The reduction in cooling water caused by these ‘swarms’ means coastal power plants have, on occasion, had to run at reduced efficiency or temporarily shut down as a precautionary measure.
This can have an impact on the provision of electricity to customers and incur a significant cost to the supplier.
A persistent difficulty lies in identifying the origin of swarms, or blooms, and predicting when they will impact coastal sites.
Torness supplies around a third of Scotland's electricity and was offline for a week in June 2011 following a precautionary shutdown of both reactors after a blockage of cooling filters caused by a swarm of moon jellyfish.
Dr Sally Wood, said: "The aim of the project is to develop a robust tool for the rapid evaluation of the likelihood and scale of jellyfish ingress at Torness based on simulated patterns of historic bloom dispersal within the North Sea from the last 20 years.
"To achieve this we will be translating previous research using a state-of-the-art marine dispersal modelling system to simulate the transport of jellyfish blooms by ocean currents, incorporating specific biological behaviours of jellyfish."
The project, which has been funded by the National Environment Research Council (NERC) and EDF Energy, has two objectives:
- Provide gridded maps, specific to the time of year or oceanographic conditions, giving the probability that a bloom arising at any source location within the North Sea will be transported within the vicinity of Torness, as well as minimum and peak arrival times
- Test the suitability of the tool for providing an early warning of potential ingress threat from jellyfish blooms at other locations, including validation with historic and satellite-based observational data.

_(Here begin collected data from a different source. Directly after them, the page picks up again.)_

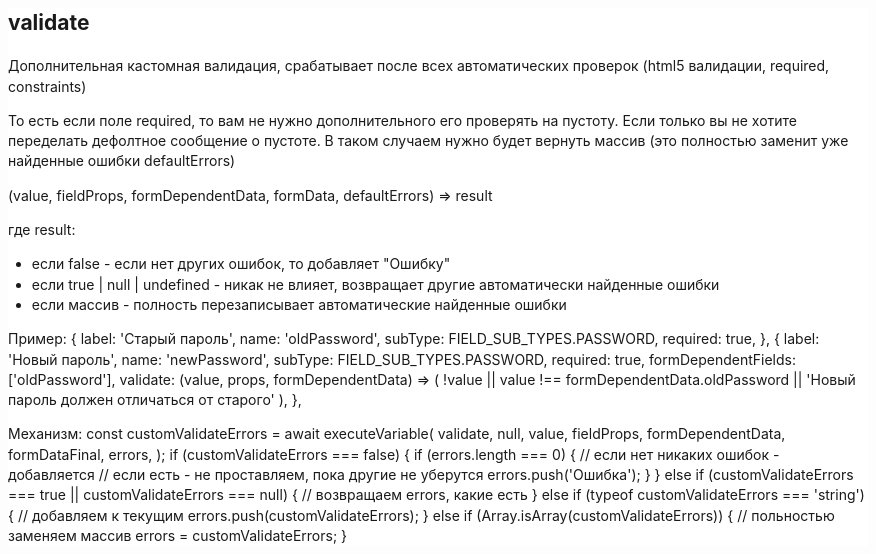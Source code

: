## validate

Дополнительная кастомная валидация, срабатывает после всех автоматических проверок (html5 валидации, required, constraints)

То есть если поле required, то вам не нужно дополнительного его проверять на пустоту. Если только вы не хотите переделать дефолтное сообщение о пустоте.
В таком случаем нужно будет вернуть массив (это полностью заменит уже найденные ошибки defaultErrors)

(value, fieldProps, formDependentData, formData, defaultErrors) => result

где result:

-   если false - если нет других ошибок, то добавляет "Ошибку"
-   если true | null | undefined - никак не влияет, возвращает другие автоматически найденные ошибки
-   если массив - полность перезаписывает автоматические найденные ошибки

Пример:
{
label: 'Старый пароль',
name: 'oldPassword',
subType: FIELD_SUB_TYPES.PASSWORD,
required: true,
},
{
label: 'Новый пароль',
name: 'newPassword',
subType: FIELD_SUB_TYPES.PASSWORD,
required: true,
formDependentFields: ['oldPassword'],
validate: (value, props, formDependentData) => (
!value
|| value !== formDependentData.oldPassword
|| 'Новый пароль должен отличаться от старого'
),
},

Механизм:
const customValidateErrors = await executeVariable(
validate,
null,
value,
fieldProps,
formDependentData,
formDataFinal,
errors,
);
if (customValidateErrors === false) {
if (errors.length === 0) {
// если нет никаких ошибок - добавляется
// если есть - не проставляем, пока другие не уберутся
errors.push('Ошибка');
}
} else if (customValidateErrors === true || customValidateErrors === null) {
// возвращаем errors, какие есть
} else if (typeof customValidateErrors === 'string') {
// добавляем к текущим
errors.push(customValidateErrors);
} else if (Array.isArray(customValidateErrors)) {
// польностью заменяем массив
errors = customValidateErrors;
}


[1]: #runners
[2]: #abstractclientrunner
[3]: #getreducers
[4]: #getmoduletorouteprefixmap
[5]: #getapiclientclass
[6]: #coreclientrunner
[7]: #loadcommonsubmodulescontexts
[8]: #getreducers-1
[9]: #abstractserverrunner
[10]: #coreserverrunner
[11]: #getpreloader
[12]: #navigation
[13]: #createstatusesreducer
[14]: #createtablesmodule
[15]: #getbindactions
[16]: #apifindrecords
[17]: #apiloadrecords
[18]: #apieditrecord
[19]: #actionloadrecords
[20]: #getloglevel
[21]: #createlogger
[22]: #getbindactions-1
[23]: #gettableinfo
[24]: #createfilteredreducer
[25]: #createreducer
[26]: #createalltypesmapcollectionreducer
[27]: #mergewithconcatarrays
[28]: #clientconfig
[29]: #initconfig
[30]: #info404
[31]: #themeprovider
[32]: #themeprovider-1
[33]: #unierror
[34]: #listitem
[35]: #notifications
[36]: #loading
[37]: #link
[38]: #mediaquery
[39]: #readmore
[40]: #theme
[41]: #classname
[42]: #default
[43]: #default-1
[44]: #default-2
[45]: #decoratorcontextmodules
[46]: #rootappcomponentprops
[47]: #appurl
[48]: #getmodulefullpath
[49]: #initapiclientclass
[50]: #initapiclient
[51]: #map
[52]: #map-1
[53]: #map-2
[54]: #status_prop
[55]: #action-status
[56]: #action_status_props
[57]: #uni_error_props
[58]: #user_info_props
[59]: #constraints_prop_type
[60]: #field_prop_type
[61]: #meta_prop
[62]: #getmeta
[63]: #filterandsortdb
[64]: #user
[65]: #from_boom
[66]: #from_boom_response
[67]: #from_boom_error
[68]: #clienterrormessage
[69]: #unimessage
[70]: #parsefromboom
[71]: #parsefromboomresponse
[72]: #parsefromboomerror
[73]: #default_values
[74]: #user-info
[75]: #path_index
[76]: #createjsonpatchoperation
[77]: #createcrudapi
[78]: #loadrecords
[79]: #apicreaterecord
[80]: #baseapiclientclass
[81]: #getuserinfo
[82]: #ajaxget
[83]: #ajaxpost
[84]: #proceedrequest
[85]: #valuefromrange
[86]: #removefirstby
[87]: #findintree
[88]: #findintree-1
[89]: #arraytotree
[90]: #aggregation
[91]: #emitprocessing
[92]: #createapiconfig
[93]: #createapiconfig-1
[94]: #timestamp
[95]: #reduxsimpleformdecorator
[96]: #reduxtabledecorator
[97]: #titleddecorator
[98]: #updatepathifchange
[99]: #onpropsupdate
[100]: #onstatuspropupdate
[101]: #accumulatediff
[102]: #deep-diff
[103]: #postformtourl
[104]: #formatdate
[105]: #formatstringinner
[106]: #formatstring
[107]: #formatstringwithoutautospaces
[108]: #generateid
[109]: #init
[110]: #translatedefault
[111]: #i18ncontextprovider
[112]: #imagetools
[113]: #apiclient
[114]: #isempty
[115]: #parseurlparameters
[116]: #formaturlparameters
[117]: #joinpath
[118]: #joinpathsimple
[119]: #joinuri
[120]: #updateurl
[121]: #getmoduleroutepath
[122]: #connect
[123]: #connect-1
[124]: #updatevalues
[125]: #replace
[126]: #replace-1
[127]: #uploadfile
[128]: #downloadfile
[129]: #deletefile
[130]: #uploadfile-1
[131]: #downloadfile-1
[132]: #deletefile-1
[133]: #link-1
[134]: #link-2
[135]: #type
[136]: #notnaturalbutton
[137]: #asyncisloading
[138]: #bemdecorator
[139]: #render
[140]: #linkto
[141]: #type-1
[142]: #image
[143]: #content
[144]: #mobile
[145]: #onclick
[146]: #islink
[147]: #parsevaluetostring
[148]: #options
[149]: #touched
[150]: #children
[151]: #accept
[152]: #onadd
[153]: #openuploaddialogfn
[154]: #ondescriptionchange
[155]: #ondescriptionblur
[156]: #onclick-1
[157]: #onremove
[158]: #selectedvalue
[159]: #records
[160]: #issavefullrecord
[161]: #onfieldchange
[162]: #onchange
[163]: #renderoption
[164]: #onchangecheck
[165]: #checkboxcore
[166]: #update
[167]: #selectedvalue-1
[168]: #records-1
[169]: #issavefullrecord-1
[170]: #fieldlabel
[171]: #fieldid
[172]: #isvalueonlyintorecords
[173]: #onfieldchange-1
[174]: #onchange-1
[175]: #onselect
[176]: #allowcreatenew
[177]: #parsenewitem
[178]: #oncreatenew
[179]: #renderoption-1
[180]: #ishideselected
[181]: #renderinputtext
[182]: #useunique
[183]: #onremoveselected
[184]: #usesearch
[185]: #onsearch
[186]: #searchonceonmincharacters
[187]: #onloadmore
[188]: #selectcore
[189]: #updatemultiple
[190]: #update-1
[191]: #formdata
[192]: #initformdata
[193]: #onchangefield
[194]: #onupdateform
[195]: #validate
[196]: #layout
[197]: #model-attachment-access
[198]: #filedescriptor
[199]: #contentid
[200]: #types
[201]: #sub_types
[202]: #id
[203]: #valuename
[204]: #label
[205]: #placeholder
[206]: #textplaceholder
[207]: #title
[208]: #texthint
[209]: #textdescription
[210]: #layout-1
[211]: #onchange-2
[212]: #parseoutvalue
[213]: #instancechange
[214]: #onadd-1
[215]: #onremove-1
[216]: #constraints
[217]: #validate-1
[218]: #required
[219]: #formdependentfields
[220]: #formdependentdata
[221]: #getformdata
[222]: #controlprops
[223]: #controlref
[224]: #controlclass
[225]: #render-1
[226]: #rendergrouping
[227]: #apigetuseravatarurl
[228]: #apicheckverifytoken
[229]: #bind
[230]: #bind-1
[231]: #authviewdecorator
[232]: #checkaccess
[233]: #actionchangeuser
[234]: #serviceauth
[235]: #authclientcredentials
[236]: #serviceauthmock
[237]: #remotejwt
[238]: #sendforgotpasswordemail
[239]: #resetpasswordbyemail
[240]: #findusers
[241]: #finduser
[242]: #getprotectedinfo
[243]: #sendforgotpasswordemail-1
[244]: #resetpasswordbyemail-1
[245]: #sub_module_factory
[246]: #common_sub_module_regexp
[247]: #loadsubmodules
[248]: #createcommonsubmodule
[249]: #createserversubmodule
[250]: #default_logger_ids
[251]: #contextdata
[252]: #register
[253]: #method
[254]: #method-1
[255]: #prepare-state
[256]: #onpreresponse
[257]: #createservices
[258]: #createmockservices
[259]: #without_serialize_data
[260]: #without_linked_data
[261]: #without_calculating_data
[262]: #without_deserialize_data
[263]: #endpointserviceconfig
[264]: #getcrudurlsprefix
[265]: #findrecords
[266]: #findrecordswithpagination
[267]: #removerecord
[268]: #bulkoperations
[269]: #removerecord-1
[270]: #pluginservicescontext
[271]: #registerservice
[272]: #pluginstrategies
[273]: #route_config
[274]: #roles
[275]: #permissions
[276]: #access_object
[277]: #proxy
[278]: #guest_mode
[279]: #auth_if_exists
[280]: #auth
[281]: #createproxywrappercallback
[282]: #apipluginfullfactory
[283]: #apipluginfactory
[284]: #proxyroute
[285]: #proxyroutepluginfactory
[286]: #createendpointserviceconfig
[287]: #host
[288]: #host-1
[289]: #services_host
[290]: #services_host-1
[291]: #request_timeout
[292]: #request_timeout-1
[293]: #createendpointfactoryfromenv
[294]: #createtempfile
[295]: #cookie
[296]: #downloadfile-2
[297]: #dirnamenormalize
[298]: #inmodules
[299]: #sendsimplerequest
[300]: #getendpointserviceurl
[301]: #sendendpointmethodrequest
[302]: #factoryendpointservicemethodrequest
[303]: #proceedrequest-1
[304]: https://developer.mozilla.org/docs/Web/JavaScript/Reference/Global_Objects/String
[305]: https://developer.mozilla.org/docs/Web/JavaScript/Reference/Statements/function
[306]: https://developer.mozilla.org/docs/Web/JavaScript/Reference/Global_Objects/Object
[307]: https://developer.mozilla.org/docs/Web/JavaScript/Reference/Global_Objects/Array
[308]: https://developer.mozilla.org/docs/Web/JavaScript/Reference/Global_Objects/Boolean
[309]: #baseapiclientclass
[310]: http://dev.reagentum.ru:8098/api/projects?search=&sortBy=releaseDate&sortDesc=false&startPage=0&itemsPerPage=20&filters%5BprojectType%5D=START&filters%5Bsupervisor%5D=1&filters%5Bsupervisor%5D=2&filters%5BproductIds%5D=3&filters%5BproductIds%5D=4&groupBy=name
[311]: https://github.com/hapijs/boom
[312]: https://developer.mozilla.org/docs/Web/JavaScript/Reference/Global_Objects/Promise
[313]: https://stackoverflow.com/a/45332959/344172
[314]: https://gist.github.com/dcollien/312bce1270a5f511bf4a
[315]: https://github.com/yannickcr/eslint-plugin-react/blob/master/docs/rules/jsx-no-bind.md#lists-of-items
[316]: https://developer.mozilla.org/en-US/docs/Web/HTML/Element/input/file#Limiting_accepted_file_types
[317]: http://localhost:8080/3b5f332a-45a7-49a8-9a1e-5b9225bd831e"
[318]: https://tools.ietf.org/html/rfc6749#
[319]: https://github.com/hapijs/h2o2
[320]: http://localhost:
[321]: https://developer.mozilla.org/docs/Web/JavaScript/Reference/Global_Objects/Number
[322]: https://raszi.github.io/node-tmp/
[323]: https://github.com/webpack/webpack/issues/1599
[324]: https://www.npmjs.com/package/glob#glob-primer
[325]: https://github.com/request/request#requestoptions-callback
[326]: https://stackoverflow.com/questions/14855015/getting-binary-content-in-node-js-using-request
[327]: https://www.npmjs.com/package/request
[328]: https://hapijs.com/api#serverinjectoptions-callback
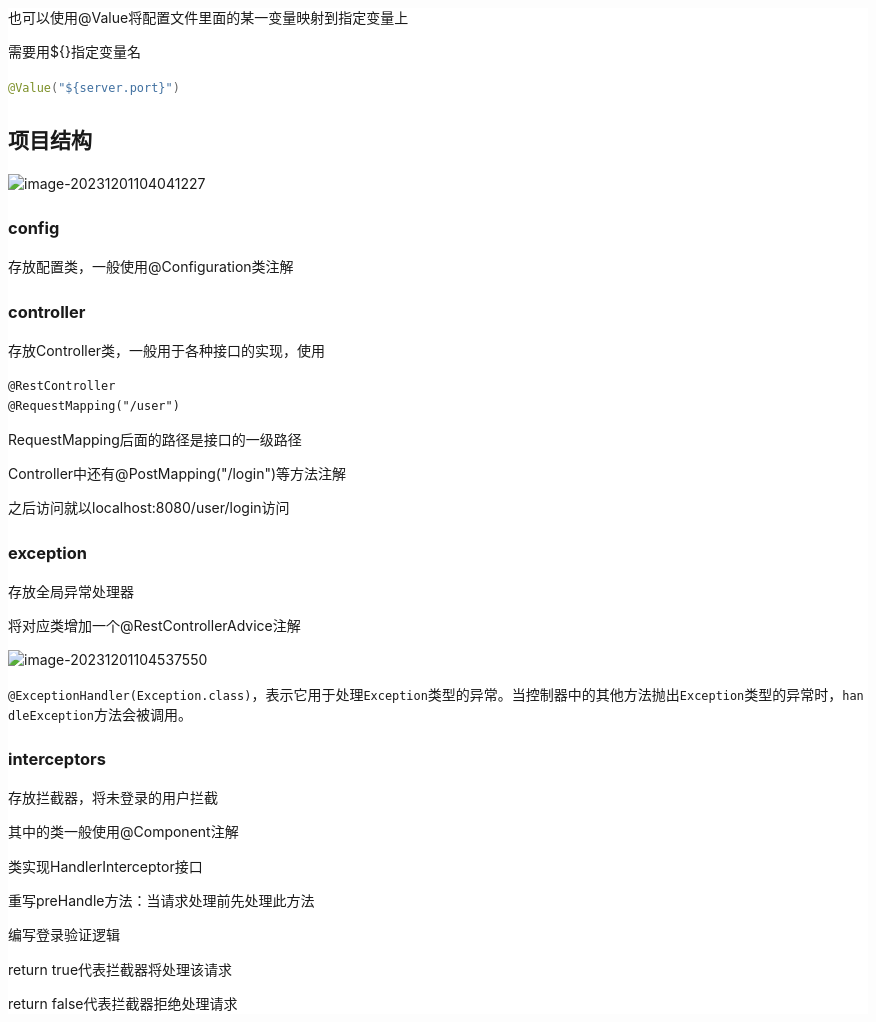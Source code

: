 也可以使用@Value将配置文件里面的某一变量映射到指定变量上

需要用${}指定变量名

```java
@Value("${server.port}")
```



## 项目结构

![image-20231201104041227](C:\Users\CC507\AppData\Roaming\Typora\typora-user-images\image-20231201104041227.png)

### config

存放配置类，一般使用@Configuration类注解

### controller

存放Controller类，一般用于各种接口的实现，使用

```
@RestController
@RequestMapping("/user")
```

RequestMapping后面的路径是接口的一级路径

Controller中还有@PostMapping("/login")等方法注解

之后访问就以localhost:8080/user/login访问

### exception

存放全局异常处理器

将对应类增加一个@RestControllerAdvice注解

![image-20231201104537550](C:\Users\CC507\AppData\Roaming\Typora\typora-user-images\image-20231201104537550.png)

`@ExceptionHandler(Exception.class)`，表示它用于处理`Exception`类型的异常。当控制器中的其他方法抛出`Exception`类型的异常时，`handleException`方法会被调用。

### interceptors

存放拦截器，将未登录的用户拦截

其中的类一般使用@Component注解

类实现HandlerInterceptor接口

重写preHandle方法：当请求处理前先处理此方法

编写登录验证逻辑

return true代表拦截器将处理该请求

return false代表拦截器拒绝处理请求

Dr Erica Hendy added: "We hope that this tool will allow rapid risk evaluation and inform any potential operational response by EDF when a jellyfish blooms is located in the future.
"The tool will also identify locations in the North Sea where ongoing monitoring is essential for an early warning system for Torness power station.
"The methodology we will be using is deliberately generic to allow adaptation to other sensitive coastal sites and we have already received support from other organisations that can be affected by jellyfish blooms such as the farmed salmon industry."
Pietro Bernardara, from EDF Energy R&D UK centre, said: "Jellyfish swarms are an occasional but challenging issue for our power stations. They can have an impact on the amount of electricity we are able to supply to consumers and can cost the business money.
"That is why EDF Energy's R&D and Torness power station teams are pleased to be working with the University of Bristol to develop a tool that will allow us to continue delivering, safe, secure and responsible nuclear electricity."
Professor Rich Pancost, Director of the University of Bristol’s interdisciplinary Cabot Institute, under which the project falls, said: "We are very excited by the potential of this project. The approach the team are using was developed in order to study the dispersal of coral larvae and help us understand the future of our coral reefs. Now it is being adapting to solve a very different challenge.
"The University's collaborations make a real contribution to society but they also help our science evolve - and I have no doubt that new applications will be discovered as the project progresses."
About the Cabot Institute
The Cabot Institute carries out fundamental and responsive research on risks and uncertainties in a changing environment. It drives new research in the interconnected areas of climate change, natural hazards, water and food security, low carbon energy, and future cities. Its research fuses rigorous statistical and numerical modelling with a deep understanding of social, environmental and engineered systems – past, present and future. It seeks to engage wider society by listening to, exploring with, and challenging its stakeholders to develop a shared response to 21st Century challenges.